All the clothes have been thrifted.
Most of them I've bought over the Summer Holiday.
Not all of them work.
I beg you to double click on the images to get a larger look. The Devil's in the Detail.
I bought the black frilly dress yesterday at 'BednobsEtc', my favourite shop in the whole world. It was ten bucks. I am going to wear it tomorrow when I hop on a plane up to the North Coast for a week's holiday. Am feeling slightly guilty that I'm gaily off holidaying when soo many people have lost their lives or their loved ones or their homes or their town or suburb due to the flooding these last couple of days.
Note: 1. The wearing of thongs, or flip-flops, my absolute favourite Holiday Shoe, although a thong is not technically a shoe.
2. I'm ever so slightly tanned on the lower legs from liberal lashings of 'Dove' self-tanning lotion for people with Pasty Skin.
3. I'm wearing a set of matronly pearls with a pink plastic pendant in the shape of scissors, my almost favourite Summer Accessory.
4. My second favourite Summer Accessory are the large hoops, which I purchased at 'Forever 21' on my recent trip to California.
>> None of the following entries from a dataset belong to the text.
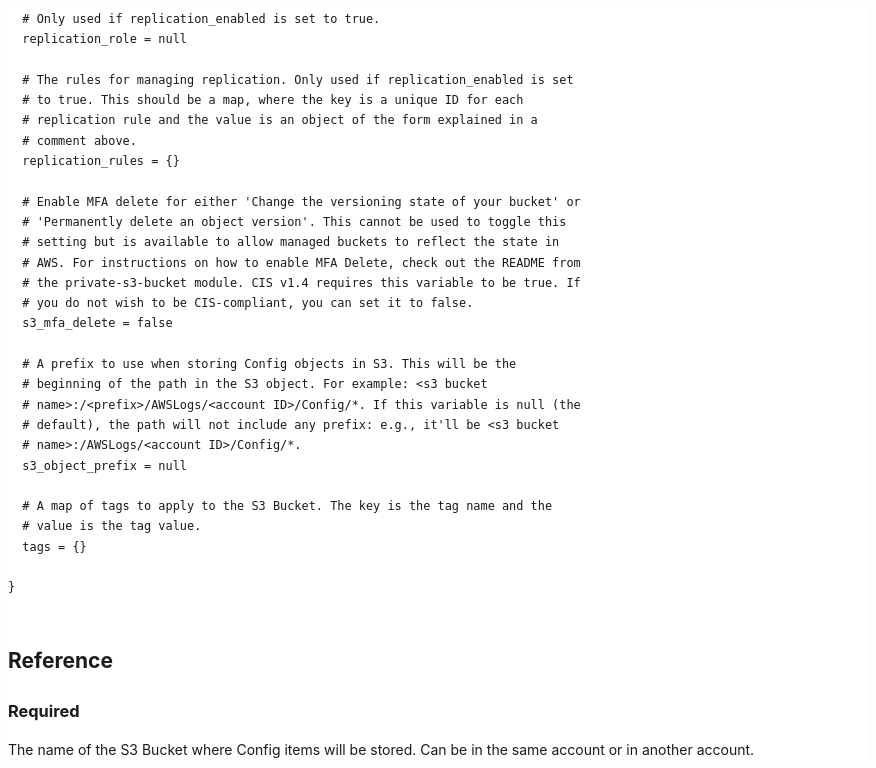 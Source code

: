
 ```hcl title="terragrunt.hcl"
  # Only used if replication_enabled is set to true.
  replication_role = null

  # The rules for managing replication. Only used if replication_enabled is set
  # to true. This should be a map, where the key is a unique ID for each
  # replication rule and the value is an object of the form explained in a
  # comment above.
  replication_rules = {}

  # Enable MFA delete for either 'Change the versioning state of your bucket' or
  # 'Permanently delete an object version'. This cannot be used to toggle this
  # setting but is available to allow managed buckets to reflect the state in
  # AWS. For instructions on how to enable MFA Delete, check out the README from
  # the private-s3-bucket module. CIS v1.4 requires this variable to be true. If
  # you do not wish to be CIS-compliant, you can set it to false.
  s3_mfa_delete = false

  # A prefix to use when storing Config objects in S3. This will be the
  # beginning of the path in the S3 object. For example: <s3 bucket
  # name>:/<prefix>/AWSLogs/<account ID>/Config/*. If this variable is null (the
  # default), the path will not include any prefix: e.g., it'll be <s3 bucket
  # name>:/AWSLogs/<account ID>/Config/*.
  s3_object_prefix = null

  # A map of tags to apply to the S3 Bucket. The key is the tag name and the
  # value is the tag value.
  tags = {}

}


```

</TabItem>
</Tabs>




## Reference

<Tabs>
<TabItem value="inputs" label="Inputs" default>

### Required

<HclListItem name="s3_bucket_name" requirement="required" type="string">
<HclListItemDescription>

The name of the S3 Bucket where Config items will be stored. Can be in the same account or in another account.

</HclListItemDescription>
</HclListItem>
Have I already said that everything is thrifted? I'm desperate not , I repeat, Not to Repeat Myself.
I love this little Slip O'er a Dress, even though the elasticised waist rides up a bit & also cuts into my middle.
Note: 1. The two aqua necklaces that I recently purchased at 'Anthropologie' in Santa Monica. I do love how they almost clash with the magenta in the dress.
2. I'm wearing matching black sweat bands, such an easy & effortless way of combining Sport into Everyday Outfits. I could be a Tennis Player, something I've always longed to be but couldn't because I could never hit the ball over the net.
A close up of my two Wild Animals bangles that I bought for seven bucks from a shop called 'Lovisa' in Bondi Westfield. I've convinced myself that they're faithful reproductions of Kenneth Jay Lane's costume jewels that sell for thousands. Or maybe hundreds.
This is a Slightly Matronly Waspy look that I'm not too sure about. I bought the dress last week from 'BednobsEtc'. They had been closed for the holidays & didn't open until January 5. By that time I had almost gone into Renal Failure. So as soon as it opened, I had to rush in there & buy the first thing that I clapped my eyes on. Of course, I'm always attracted to Navy. It's soo Patrician. But it's a little frilly & a little bunched in at the waist. And it's perhaps something that Maria Von Trapp might have worn. No offence to Maria, but she was hardly a style icon, was she? Not that I am or anything.
1. Double Doses of green scream St Patrick's Day & it's only January.
2. Large polka dots aren't really that flattering, even though the top is a genuine 'Paul Smith' tee shirt that I got for five bucks at 'BednobsEtc'. I'm such a slave to The Label.
Note: 1. Still wearing thongs.
2. Still wearing sweat bands.
Talking of Sweating, here I am today just after a gruelling session with Miss Jay boxing & running & panting & lunging.
In fact, Miss Jay was the reason why I was sitting in the Doctor's Waiting Room this morning. Previously, she had expressed alarm at what she thought was a Suspicious Mole growing on my shoulder. I had visions of prematurely dying from melanoma so went straight off to Dr Jeremy Smith of Macleay Street Medical Practice. He looked at it under a light & then began picking at it.
Is that what you should do with Life-Threatening Moles, I inquired.
It's not Life-threatening. It's called a Seborrheic Wart which roughly translates as a 'Barnacle Clinging to an old boat'. It's a sign of age.
What a relief.
Note: 1. I'm only wearing one Running Shoe. I totally loathe these type of shoes. They never look good on anyone, under any circumstances, particularly when worn with a business suit.
I am going away tomorrow to a place without any internet access. For a week. Perhaps I could find an Internettle Cafe.